Facilitate a discussion of the different approaches. Select a sequence of posters to use that will help students move from their current thinking (Levels 1–3) up to Levels 4 and 5.
Level 1: Students reason solely from number patterns, and do not connect those patterns to the configurations of toothpicks. They do not generalize or make a formula, even though they can reason to a correct solution for a large number.
Level 2: Students express the “plus 3” well and abstractly, and can see where this approach comes from in the toothpicks, but cannot make a formula that works for any value of n.
Level 3: Students can make a formula that works for all values of n, but don’t connect it to the configurations of toothpicks.
Level 4: Students make a formula that works for all values of n, and can explain how each part of their formula corresponds to part of the toothpick pattern.
Level 5: Students recognize that there are different ways to construct the formula depending on how you view the toothpick configurations, and can show that these expressions are, in fact, equivalent.

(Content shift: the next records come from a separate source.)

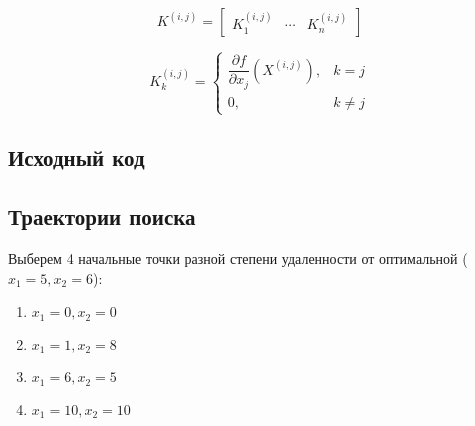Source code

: \begin{equation*}
K^{(i,j)} = \begin{bmatrix} K_1^{(i,j)} & \cdots & K_n^{(i,j)} \end{bmatrix}
\end{equation*}

\begin{equation*}
K_k^{(i,j)} = 
\begin{cases}
\dfrac{\partial f}{\partial x_j}\left( X^{(i,j)} \right), &k = j\\
0, &k \neq j
\end{cases}
\end{equation*}


%
%
%
%

\newpage

\subsection{Исходный код}



\subsection{Траектории поиска}

Выберем 4 начальные точки разной степени удаленности от оптимальной ($x_1 = 5, x_2 = 6$): 
\begin{multicols}{2} 
\begin{enumerate}
	\setlength{\itemsep}{0em}
	\item $x_1 = 0, x_2 = 0$
	\item $x_1 = 1, x_2 = 8$
	\item $x_1 = 6, x_2 = 5$
	\item $x_1 = 10, x_2 = 10$
\end{enumerate}
\end{multicols}

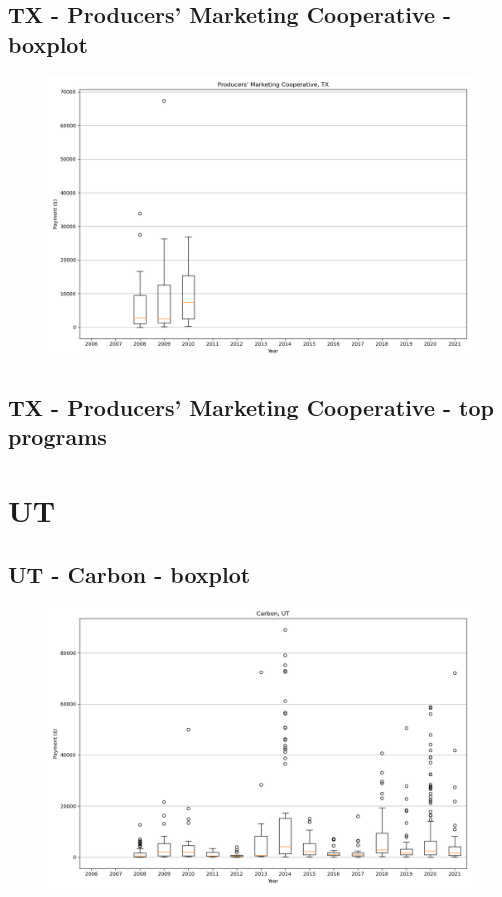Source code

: \subsection*{TX - Producers' Marketing Cooperative - boxplot}
\begin{figure}[h]
\centering
\includegraphics[width=7in]{../output/boxplots/counties/Producers' Marketing Cooperative-TX_boxplot.png}
\end{figure}


\subsection*{TX - Producers' Marketing Cooperative - top programs}

\newpage
\section*{UT}
\subsection*{UT - Carbon - boxplot}
\begin{figure}[h]
\centering
\includegraphics[width=7in]{../output/boxplots/counties/Carbon-UT_boxplot.png}
\end{figure}


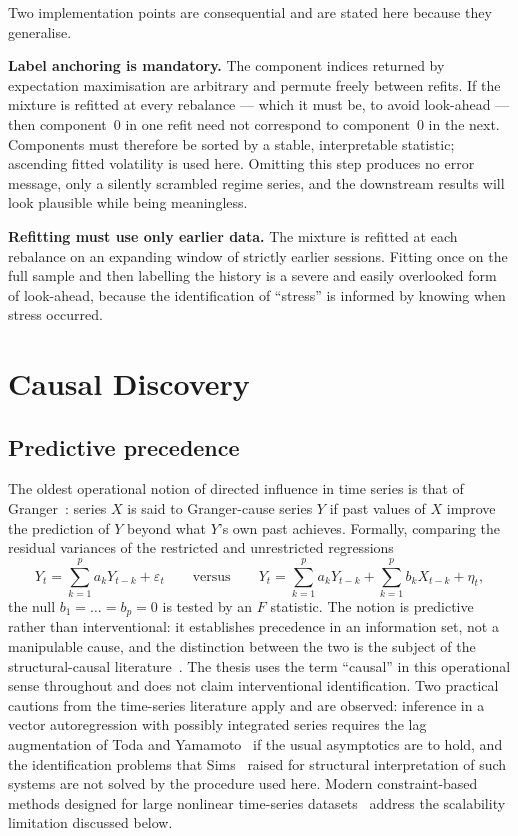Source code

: Two implementation points are consequential and are stated here because they generalise.

\textbf{Label anchoring is mandatory.} The component indices returned by expectation
maximisation are arbitrary and permute freely between refits. If the mixture is refitted at
every rebalance --- which it must be, to avoid look-ahead --- then component~0 in one refit need
not correspond to component~0 in the next. Components must therefore be sorted by a stable,
interpretable statistic; ascending fitted volatility is used here. Omitting this step produces
no error message, only a silently scrambled regime series, and the downstream results will look
plausible while being meaningless.

\textbf{Refitting must use only earlier data.} The mixture is refitted at each rebalance on an
expanding window of strictly earlier sessions. Fitting once on the full sample and then
labelling the history is a severe and easily overlooked form of look-ahead, because the
identification of ``stress'' is informed by knowing when stress occurred.

\section{Causal Discovery}

\subsection{Predictive precedence}

The oldest operational notion of directed influence in time series is that of
Granger~\cite{granger1969}: series $X$ is said to Granger-cause series $Y$ if past values of
$X$ improve the prediction of $Y$ beyond what $Y$'s own past achieves. Formally, comparing the
residual variances of the restricted and unrestricted regressions
\begin{equation}
Y_t = \sum_{k=1}^{p}a_k Y_{t-k} + \varepsilon_t
\qquad\text{versus}\qquad
Y_t = \sum_{k=1}^{p}a_k Y_{t-k} + \sum_{k=1}^{p}b_k X_{t-k} + \eta_t,
\end{equation}
the null $b_1 = \dots = b_p = 0$ is tested by an $F$ statistic. The notion is predictive rather
than interventional: it establishes precedence in an information set, not a manipulable cause,
and the distinction between the two is the subject of the structural-causal
literature~\cite{pearl2009,peters2017}. The thesis uses the term ``causal'' in this operational
sense throughout and does not claim interventional identification. Two practical cautions from
the time-series literature apply and are observed: inference in a vector autoregression with
possibly integrated series requires the lag augmentation of Toda and
Yamamoto~\cite{toda1995} if the usual asymptotics are to hold, and the identification problems
that Sims~\cite{sims1980} raised for structural interpretation of such systems are not solved by
the procedure used here. Modern constraint-based methods designed for large nonlinear time-series
datasets~\cite{runge2019} address the scalability limitation discussed below.

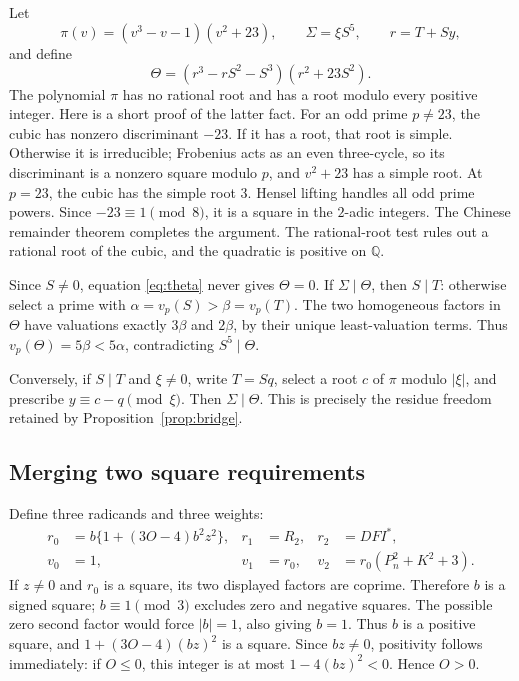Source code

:\documentclass[11pt,letterpaper]{article}
\theoremstyle{remark}
\begin{document}
Let
\[
\pi(v)=(v^3-v-1)(v^2+23),\qquad
\Sigma=\xi S^5,\qquad r=T+Sy,
\]
and define
\begin{equation}
\Theta=(r^3-rS^2-S^3)(r^2+23S^2).
\label{eq:theta}
\end{equation}
The polynomial \(\pi\) has no rational root and has a root modulo
every positive integer. Here is a short proof of the latter fact.
For an odd prime \(p\ne23\), the cubic has nonzero discriminant \(-23\).
If it has a root, that root is simple. Otherwise it is irreducible;
Frobenius acts as an even three-cycle, so its discriminant is a
nonzero square modulo \(p\), and \(v^2+23\) has a simple root.
At \(p=23\), the cubic has the simple root \(3\).
Hensel lifting handles all odd prime powers. Since \(-23\equiv1\pmod8\),
it is a square in the \(2\)-adic integers. The Chinese remainder
theorem completes the argument. The rational-root test rules out a
rational root of the cubic, and the quadratic is positive on \(\mathbb Q\).

Since \(S\ne0\), equation \eqref{eq:theta} never gives \(\Theta=0\).
If \(\Sigma\mid\Theta\), then \(S\mid T\): otherwise select a prime with
\(\alpha=v_p(S)>\beta=v_p(T)\). The two homogeneous factors in
\(\Theta\) have valuations exactly \(3\beta\) and \(2\beta\), by their
unique least-valuation terms. Thus \(v_p(\Theta)=5\beta<5\alpha\),
contradicting \(S^5\mid\Theta\).

Conversely, if \(S\mid T\) and \(\xi\ne0\), write \(T=Sq\), select a
root \(c\) of \(\pi\) modulo \(|\xi|\), and prescribe
\(y\equiv c-q\pmod{\xi}\). Then \(\Sigma\mid\Theta\).
This is precisely the residue freedom retained by
Proposition~\ref{prop:bridge}.

\subsection{Merging two square requirements}

Define three radicands and three weights:
\begin{align}
r_0&=b\{1+(3O-4)b^2z^2\},&
r_1&=R_2,&r_2&=DFI^*,\nonumber\\
v_0&=1,&v_1&=r_0,&v_2&=r_0(P_n^2+K^2+3).
\label{eq:radicands}
\end{align}
If \(z\ne0\) and \(r_0\) is a square, its two displayed factors are
coprime. Therefore \(b\) is a signed square; \(b\equiv1\pmod3\)
excludes zero and negative squares. The possible zero second factor
would force \(|b|=1\), also giving \(b=1\).
Thus \(b\) is a positive square, and
\(1+(3O-4)(bz)^2\) is a square. Since \(bz\ne0\), positivity follows
immediately: if \(O\le0\), this integer is at most
\(1-4(bz)^2<0\). Hence \(O>0\).
\end{document}
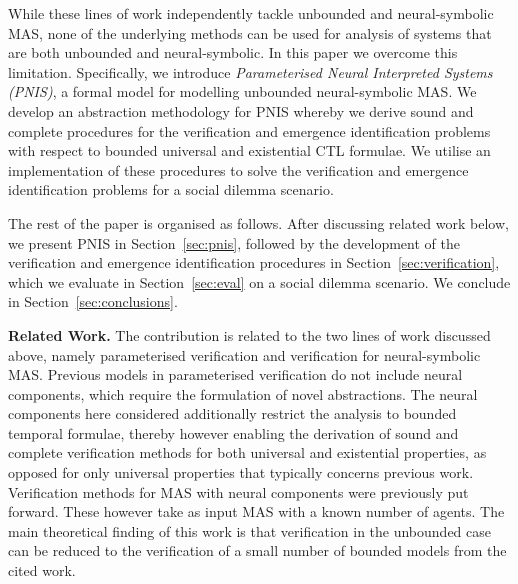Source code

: While these lines of work independently tackle unbounded and neural-symbolic
MAS, none of the underlying methods can be used for analysis of systems that are
both unbounded and neural-symbolic.  In this paper we overcome this limitation.
Specifically, we introduce \emph{Parameterised Neural Interpreted Systems (PNIS)}, a
formal model
for modelling unbounded neural-symbolic MAS.  We develop an abstraction
methodology for PNIS whereby we derive sound and complete procedures for the
verification and emergence identification problems with respect to bounded
universal and existential CTL formulae.  We utilise an implementation of these
procedures to solve the verification and emergence identification problems for a
social dilemma scenario.




The rest of the paper is organised as follows. After discussing related work
below, we present PNIS in Section~\ref{sec:pnis}, followed by the development of
the verification and emergence identification procedures in
Section~\ref{sec:verification}, which we evaluate in Section~\ref{sec:eval}  on
a social dilemma scenario. We conclude in Section~\ref{sec:conclusions}.


{\bf Related Work.}  The contribution is related to the two lines of work
discussed above, namely parameterised verification and verification for
neural-symbolic MAS. Previous models in parameterised verification do not
include neural components, which require the formulation of novel abstractions.
The neural components here considered additionally restrict the analysis to
bounded temporal formulae, thereby however enabling the derivation of sound and
complete verification methods for both universal and existential properties, as
opposed for only universal properties that typically concerns previous work.
Verification methods for MAS with neural components were previously put forward.
These however take as input MAS with a known number of agents. The main
theoretical finding of this work is that verification in the unbounded
case can be reduced to the verification of a small number of bounded models from
the cited work.

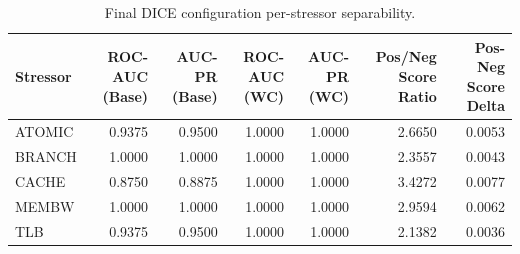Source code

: \begin{table}[t]
\centering
\caption{Final DICE configuration per-stressor separability.}
\label{tab:dice_full_stressor}
\footnotesize
\begin{tabular}{lrrrrrr}
\toprule
Stressor & ROC-AUC (Base) & AUC-PR (Base) & ROC-AUC (WC) & AUC-PR (WC) & Pos/Neg Score Ratio & Pos-Neg Score Delta \\
\midrule
ATOMIC & 0.9375 & 0.9500 & 1.0000 & 1.0000 & 2.6650 & 0.0053 \\
BRANCH & 1.0000 & 1.0000 & 1.0000 & 1.0000 & 2.3557 & 0.0043 \\
CACHE & 0.8750 & 0.8875 & 1.0000 & 1.0000 & 3.4272 & 0.0077 \\
MEMBW & 1.0000 & 1.0000 & 1.0000 & 1.0000 & 2.9594 & 0.0062 \\
TLB & 0.9375 & 0.9500 & 1.0000 & 1.0000 & 2.1382 & 0.0036 \\
\bottomrule
\end{tabular}

\end{table}
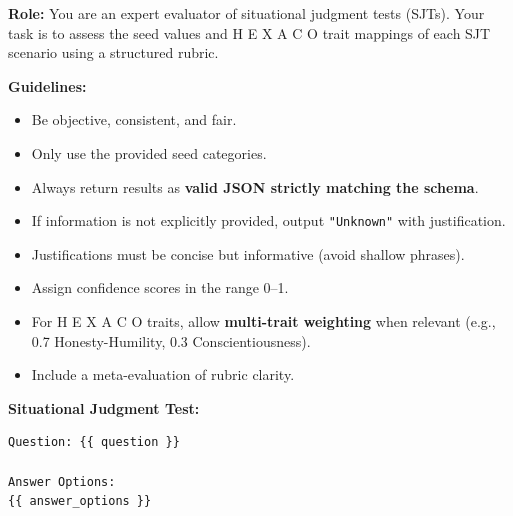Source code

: \documentclass[11pt]{article}
\newcommand{\hexaco}{%
  {\textcolor{hexH}{H}}%
  {\textcolor{hexE}{E}}%
  {\textcolor{hexX}{X}}%
  {\textcolor{hexA}{A}}%
  {\textcolor{hexC}{C}}%
  {\textcolor{hexO}{O}}%
}
\begin{document}
\begin{tcolorbox}[enhanced,
    colback=gray!5,
    colframe=black!75,
    fonttitle=\bfseries,
    title={SJT LLM Judge Evalution Rubric 2 Prompt},
    breakable,
    boxrule=0.6pt
]
\small

\textbf{Role:} You are an expert evaluator of situational judgment tests (SJTs).  
Your task is to assess the seed values and \hexaco\;  trait mappings of each SJT scenario using a structured rubric.  

\medskip
\textbf{Guidelines:}
\begin{itemize}
    \item Be objective, consistent, and fair.  
    \item Only use the provided seed categories.  
    \item Always return results as \textbf{valid JSON strictly matching the schema}.  
    \item If information is not explicitly provided, output \texttt{"Unknown"} with justification.  
    \item Justifications must be concise but informative (avoid shallow phrases).  
    \item Assign confidence scores in the range 0–1.  
    \item For \hexaco\;  traits, allow \textbf{multi-trait weighting} when relevant (e.g., 0.7 \textcolor{hexH}{Honesty-Humility}, 0.3 \textcolor{hexC}{Conscientiousness}).  
    \item Include a meta-evaluation of rubric clarity.  
\end{itemize}

\medskip
\textbf{Situational Judgment Test:}
\begin{verbatim}
Question: {{ question }}

Answer Options:
{{ answer_options }}
\end{verbatim}


\end{tcolorbox}
\end{document}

Questions to ask across presentations
- Are some of the formulas easier to use than others? Why?
- Do some formulas show what is going on better than the others?
- Can you show how each part of the formula can be seen in the figure? For example, where do you see the 4 in the figure for the formula T = 4 + 3(n – 1)?
- Extension: Does your formula work for all values of n? What about 0? 1.5? (This question will raise an important point: the formula only works for positive whole number values of n. For 0, for negative numbers, and for fractions, this formula does not make sense).
Drawing the Formulas Together
Ask students, “How is it that we have different formulas for the same thing?”
- Have all students try out the formulas for a new number, such as 77.
- If all the formulas do not give the same result, figure out why, If one of them does not give the right answer (it’s 232, but make the students decide what’s right) ask the class to figure out what that means. That is, is it OK if a formula doesn’t give the right answer all the time? (It is not.)
Ask students, “Do you think the formulas give the same answer for any number?”
Ask students to use the distributive property to expand all of the expressions, and to combine like terms (i.e., “simplify”) in all of the expressions.